RECORD EXCERPTS START

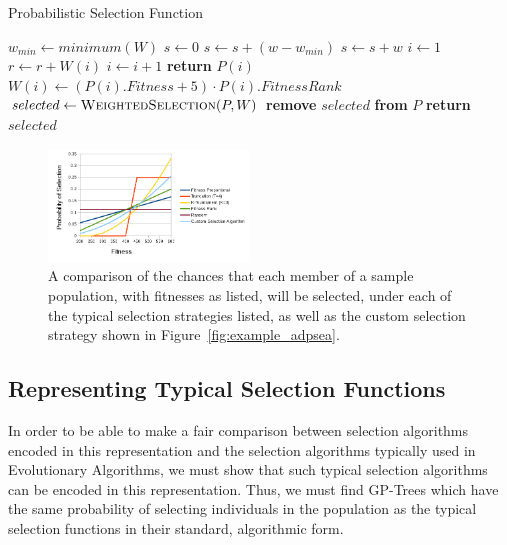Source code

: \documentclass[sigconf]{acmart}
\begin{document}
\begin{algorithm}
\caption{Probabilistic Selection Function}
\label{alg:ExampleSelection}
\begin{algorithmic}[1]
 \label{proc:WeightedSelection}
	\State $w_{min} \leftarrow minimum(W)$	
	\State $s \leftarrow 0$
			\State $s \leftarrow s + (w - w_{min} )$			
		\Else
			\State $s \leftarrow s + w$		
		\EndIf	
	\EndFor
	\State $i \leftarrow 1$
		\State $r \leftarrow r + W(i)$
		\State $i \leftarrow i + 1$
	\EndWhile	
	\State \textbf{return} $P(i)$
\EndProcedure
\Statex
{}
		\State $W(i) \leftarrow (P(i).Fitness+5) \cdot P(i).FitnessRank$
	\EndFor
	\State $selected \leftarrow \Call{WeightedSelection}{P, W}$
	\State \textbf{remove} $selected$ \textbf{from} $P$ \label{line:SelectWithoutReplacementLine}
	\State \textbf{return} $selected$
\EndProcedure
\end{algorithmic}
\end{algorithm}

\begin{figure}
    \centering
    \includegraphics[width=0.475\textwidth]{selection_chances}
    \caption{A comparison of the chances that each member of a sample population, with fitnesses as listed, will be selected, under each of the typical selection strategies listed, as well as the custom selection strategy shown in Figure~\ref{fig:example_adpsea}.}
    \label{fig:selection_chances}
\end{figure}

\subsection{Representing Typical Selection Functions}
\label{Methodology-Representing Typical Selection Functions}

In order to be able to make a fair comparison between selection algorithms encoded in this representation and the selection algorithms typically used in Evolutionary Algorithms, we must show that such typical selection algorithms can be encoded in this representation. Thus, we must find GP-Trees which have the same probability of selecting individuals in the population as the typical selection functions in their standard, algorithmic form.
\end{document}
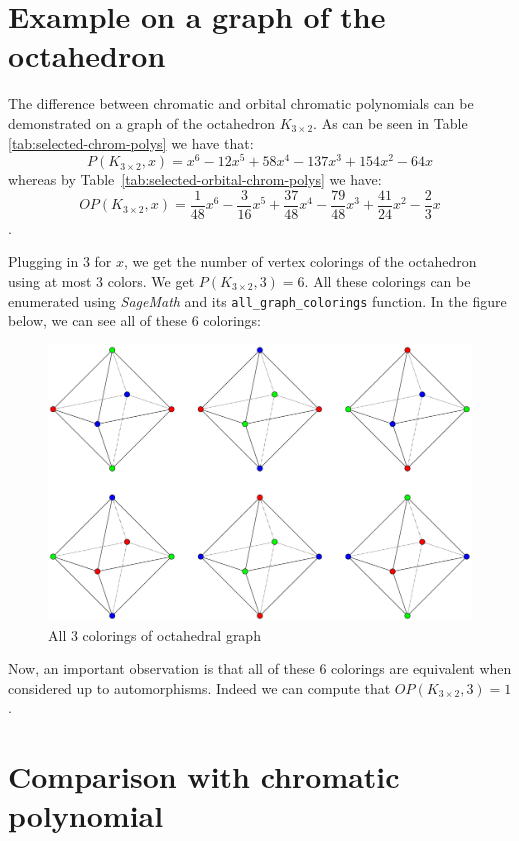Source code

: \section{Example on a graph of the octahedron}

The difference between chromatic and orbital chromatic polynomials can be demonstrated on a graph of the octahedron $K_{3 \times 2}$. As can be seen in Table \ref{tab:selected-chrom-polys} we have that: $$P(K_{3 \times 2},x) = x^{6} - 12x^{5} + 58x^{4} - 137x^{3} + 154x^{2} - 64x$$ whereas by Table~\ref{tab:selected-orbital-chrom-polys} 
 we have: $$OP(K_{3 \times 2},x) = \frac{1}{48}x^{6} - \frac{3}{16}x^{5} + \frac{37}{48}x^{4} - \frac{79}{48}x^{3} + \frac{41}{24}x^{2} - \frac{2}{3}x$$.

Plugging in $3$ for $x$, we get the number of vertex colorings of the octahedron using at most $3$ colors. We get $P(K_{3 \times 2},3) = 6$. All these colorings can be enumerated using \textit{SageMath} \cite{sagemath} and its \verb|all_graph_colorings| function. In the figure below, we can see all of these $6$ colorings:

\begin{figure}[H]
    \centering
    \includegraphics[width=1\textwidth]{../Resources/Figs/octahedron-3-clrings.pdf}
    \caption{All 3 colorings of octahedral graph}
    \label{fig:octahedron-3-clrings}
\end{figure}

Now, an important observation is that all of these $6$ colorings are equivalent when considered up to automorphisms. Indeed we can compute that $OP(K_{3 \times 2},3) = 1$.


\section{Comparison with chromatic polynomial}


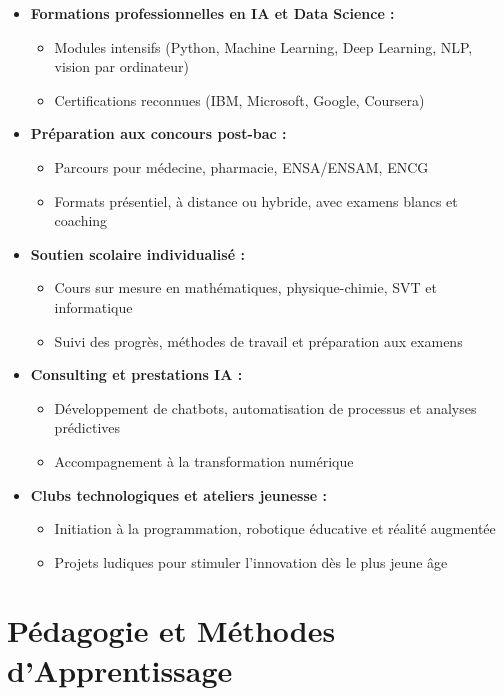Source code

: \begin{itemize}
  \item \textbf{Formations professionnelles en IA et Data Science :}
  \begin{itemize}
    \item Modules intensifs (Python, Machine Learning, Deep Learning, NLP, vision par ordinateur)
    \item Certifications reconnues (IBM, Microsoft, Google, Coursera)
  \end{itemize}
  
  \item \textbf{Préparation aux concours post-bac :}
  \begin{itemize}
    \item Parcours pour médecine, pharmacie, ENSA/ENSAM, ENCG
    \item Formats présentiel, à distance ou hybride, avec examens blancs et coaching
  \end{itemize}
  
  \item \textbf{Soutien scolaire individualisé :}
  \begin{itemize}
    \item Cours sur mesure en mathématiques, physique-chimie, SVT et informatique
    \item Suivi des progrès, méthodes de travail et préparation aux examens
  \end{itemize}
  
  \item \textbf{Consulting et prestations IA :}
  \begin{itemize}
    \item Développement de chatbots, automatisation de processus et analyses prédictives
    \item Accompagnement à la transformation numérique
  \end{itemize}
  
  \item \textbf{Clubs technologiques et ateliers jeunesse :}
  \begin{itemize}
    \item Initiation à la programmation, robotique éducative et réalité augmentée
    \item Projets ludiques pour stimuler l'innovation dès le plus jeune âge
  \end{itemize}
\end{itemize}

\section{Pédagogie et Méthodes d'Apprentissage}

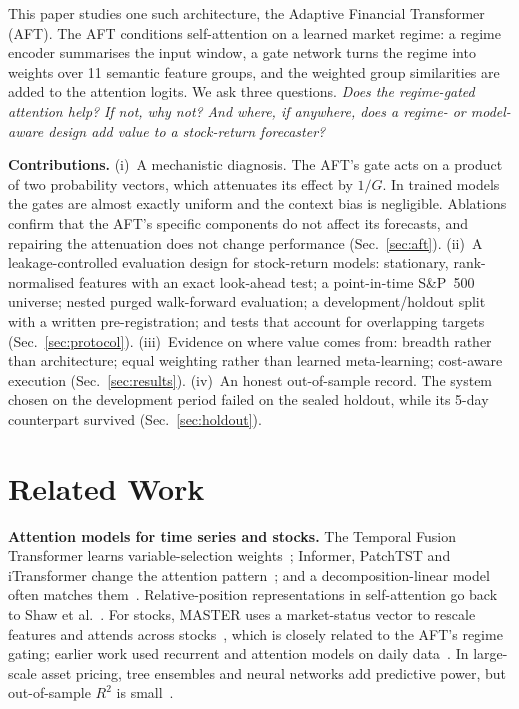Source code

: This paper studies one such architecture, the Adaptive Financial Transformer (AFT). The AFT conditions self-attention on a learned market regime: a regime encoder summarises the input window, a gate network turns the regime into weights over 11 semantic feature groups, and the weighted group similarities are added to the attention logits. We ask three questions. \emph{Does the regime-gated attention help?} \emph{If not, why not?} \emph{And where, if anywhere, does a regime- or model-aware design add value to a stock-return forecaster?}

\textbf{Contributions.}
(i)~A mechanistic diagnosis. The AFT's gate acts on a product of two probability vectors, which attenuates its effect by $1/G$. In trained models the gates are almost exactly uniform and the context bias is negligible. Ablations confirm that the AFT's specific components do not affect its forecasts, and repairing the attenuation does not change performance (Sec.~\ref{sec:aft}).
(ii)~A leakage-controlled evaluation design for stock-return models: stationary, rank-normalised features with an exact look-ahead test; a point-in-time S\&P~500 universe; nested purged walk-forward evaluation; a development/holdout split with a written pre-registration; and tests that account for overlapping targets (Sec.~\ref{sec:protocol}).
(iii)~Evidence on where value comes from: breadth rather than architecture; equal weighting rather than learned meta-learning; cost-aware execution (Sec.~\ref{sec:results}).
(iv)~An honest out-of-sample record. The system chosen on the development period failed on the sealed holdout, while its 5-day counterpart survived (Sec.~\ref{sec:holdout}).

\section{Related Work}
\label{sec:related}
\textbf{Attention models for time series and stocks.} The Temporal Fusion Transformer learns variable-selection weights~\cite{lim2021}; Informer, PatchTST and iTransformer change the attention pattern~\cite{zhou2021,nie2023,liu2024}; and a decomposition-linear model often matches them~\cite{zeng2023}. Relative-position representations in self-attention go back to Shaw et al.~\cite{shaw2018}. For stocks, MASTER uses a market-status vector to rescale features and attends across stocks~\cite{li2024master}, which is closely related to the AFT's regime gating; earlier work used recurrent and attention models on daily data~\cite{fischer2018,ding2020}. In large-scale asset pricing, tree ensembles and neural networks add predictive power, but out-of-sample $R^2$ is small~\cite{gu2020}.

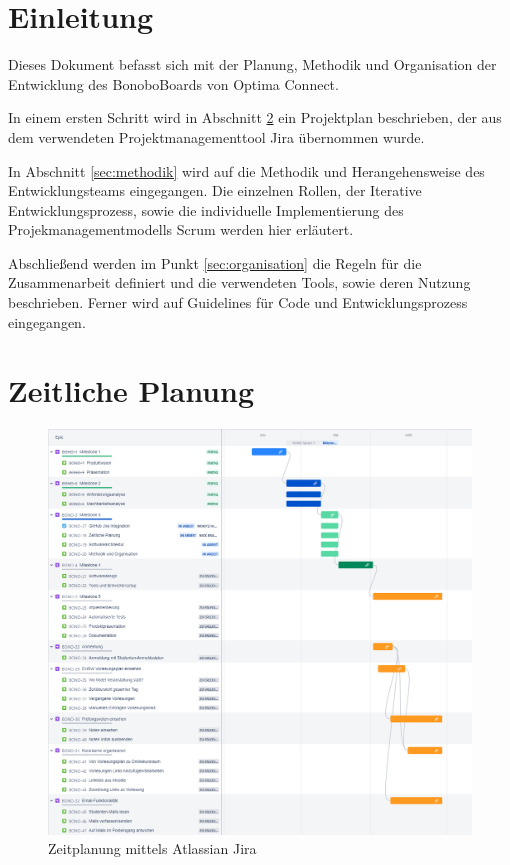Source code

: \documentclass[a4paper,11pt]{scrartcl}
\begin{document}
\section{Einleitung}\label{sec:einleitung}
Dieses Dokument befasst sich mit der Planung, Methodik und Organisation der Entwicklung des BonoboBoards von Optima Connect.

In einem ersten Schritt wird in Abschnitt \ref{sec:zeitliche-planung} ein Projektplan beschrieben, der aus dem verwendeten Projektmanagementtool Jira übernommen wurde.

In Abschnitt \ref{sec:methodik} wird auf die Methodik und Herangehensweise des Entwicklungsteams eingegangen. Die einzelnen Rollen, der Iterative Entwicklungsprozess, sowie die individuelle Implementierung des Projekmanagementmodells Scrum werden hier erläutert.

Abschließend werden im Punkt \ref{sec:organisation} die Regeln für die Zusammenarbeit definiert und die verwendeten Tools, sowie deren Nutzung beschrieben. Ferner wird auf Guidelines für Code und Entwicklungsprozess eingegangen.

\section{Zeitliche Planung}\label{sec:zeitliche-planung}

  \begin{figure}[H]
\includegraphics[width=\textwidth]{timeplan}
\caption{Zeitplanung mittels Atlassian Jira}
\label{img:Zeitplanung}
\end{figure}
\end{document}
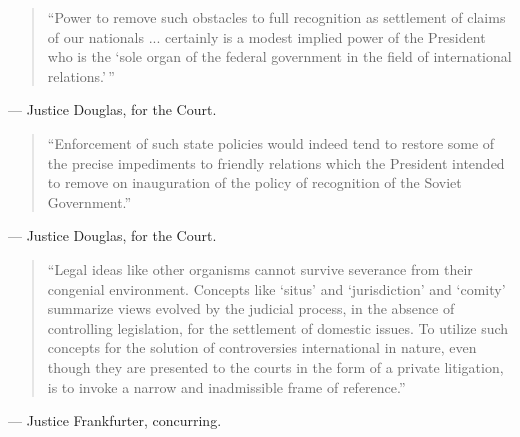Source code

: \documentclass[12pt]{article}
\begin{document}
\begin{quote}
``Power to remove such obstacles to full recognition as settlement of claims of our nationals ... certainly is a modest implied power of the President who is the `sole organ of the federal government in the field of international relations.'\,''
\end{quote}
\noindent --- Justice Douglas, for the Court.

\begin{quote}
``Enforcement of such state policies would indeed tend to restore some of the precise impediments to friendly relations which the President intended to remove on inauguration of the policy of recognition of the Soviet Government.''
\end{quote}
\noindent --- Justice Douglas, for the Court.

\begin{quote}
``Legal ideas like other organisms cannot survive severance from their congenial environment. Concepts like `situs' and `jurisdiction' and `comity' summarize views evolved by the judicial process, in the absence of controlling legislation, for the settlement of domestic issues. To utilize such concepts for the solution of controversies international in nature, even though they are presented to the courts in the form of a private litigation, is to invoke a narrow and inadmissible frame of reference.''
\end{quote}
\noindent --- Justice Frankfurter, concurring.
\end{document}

RECORD EXCERPTS END

EXERCISE AIM
Where a line of the listing includes the word "sowie", add it to the tally, and give the final number and nothing more.

SOLUTION FOR THIS PROBLEM
2